Figure 1. Transmittance of Oerlikon Solar's TCO on white glass compared with other TCO alternatives and glass types.
Figure 2. Comparison of white foil lamination to white paint.
Equipment and facility innovation
In addition to cell and module improvements, new advances in manufacturing equipment and manufacturing processes also play a critical role in reducing the cost of thin film silicon technology. Over the past year there has been significant progress in accelerating throughput and increasing expected reliability and yield for several key manufacturing tools used in the production of Micromorph thin film silicon panels.

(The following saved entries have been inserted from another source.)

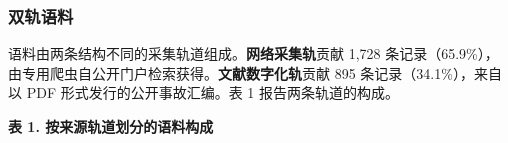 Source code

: \documentclass[11pt]{article}
\begin{document}
\subsubsection{{\cjkfont 双\allowbreak 轨\allowbreak 语\allowbreak 料}}
{\cjkfont 语\allowbreak 料\allowbreak 由\allowbreak 两\allowbreak 条\allowbreak 结\allowbreak 构\allowbreak 不\allowbreak 同\allowbreak 的\allowbreak 采\allowbreak 集\allowbreak 轨\allowbreak 道\allowbreak 组\allowbreak 成\allowbreak 。}\textbf{{\cjkfont 网\allowbreak 络\allowbreak 采\allowbreak 集\allowbreak 轨}}{\cjkfont 贡\allowbreak 献} 1,728 {\cjkfont 条\allowbreak 记\allowbreak 录\allowbreak （}65.9\%{\cjkfont ）\allowbreak ，\allowbreak 由\allowbreak 专\allowbreak 用\allowbreak 爬\allowbreak 虫\allowbreak 自\allowbreak 公\allowbreak 开\allowbreak 门\allowbreak 户\allowbreak 检\allowbreak 索\allowbreak 获\allowbreak 得\allowbreak 。}\textbf{{\cjkfont 文\allowbreak 献\allowbreak 数\allowbreak 字\allowbreak 化\allowbreak 轨}}{\cjkfont 贡\allowbreak 献} 895 {\cjkfont 条\allowbreak 记\allowbreak 录\allowbreak （}34.1\%{\cjkfont ）\allowbreak ，\allowbreak 来\allowbreak 自\allowbreak 以} PDF {\cjkfont 形\allowbreak 式\allowbreak 发\allowbreak 行\allowbreak 的\allowbreak 公\allowbreak 开\allowbreak 事\allowbreak 故\allowbreak 汇\allowbreak 编\allowbreak 。\allowbreak 表} 1 {\cjkfont 报\allowbreak 告\allowbreak 两\allowbreak 条\allowbreak 轨\allowbreak 道\allowbreak 的\allowbreak 构\allowbreak 成\allowbreak 。}

\textbf{{\cjkfont 表} 1. {\cjkfont 按\allowbreak 来\allowbreak 源\allowbreak 轨\allowbreak 道\allowbreak 划\allowbreak 分\allowbreak 的\allowbreak 语\allowbreak 料\allowbreak 构\allowbreak 成}}
\end{document}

Silicon deposition. A new design for silicon-deposition PECVD tool, the KAI MT, was announced earlier in 2010. This tool builds on a well-proven design, including a high-frequency 40MHz Plasmabox reactor design that enables comparatively faster and uniform silicon deposition. The new design incorporates two significant changes that result in increased capacity and reduced footprint. First, the new design incorporates three deposition chambers per tool, with each deposition chamber capable of handling 10 modules at a time. The new configuration can be seen in Fig. 3a, where "PM" refers to deposition chambers. Previously, the KAI had just two deposition chambers per tool. This new design provides a 50% increased glass coating area and throughput, with no significant increase in equipment cost. Productivity is further enhanced by a modification in the silicon deposition itself, whereby both the a-Si top cell and the microcrystalline bottom cell are deposited in the same chamber, eliminating the need to expose the glass to atmosphere in between deposition processes and improving overall deposition speed and quality. Finally, the configuration of the deposition tools has been made significantly more compact by shifting the location of auxiliary equipment (e.g. vacuum pumps) to a mezzanine above the system, resulting in a 50% reduction in footprint.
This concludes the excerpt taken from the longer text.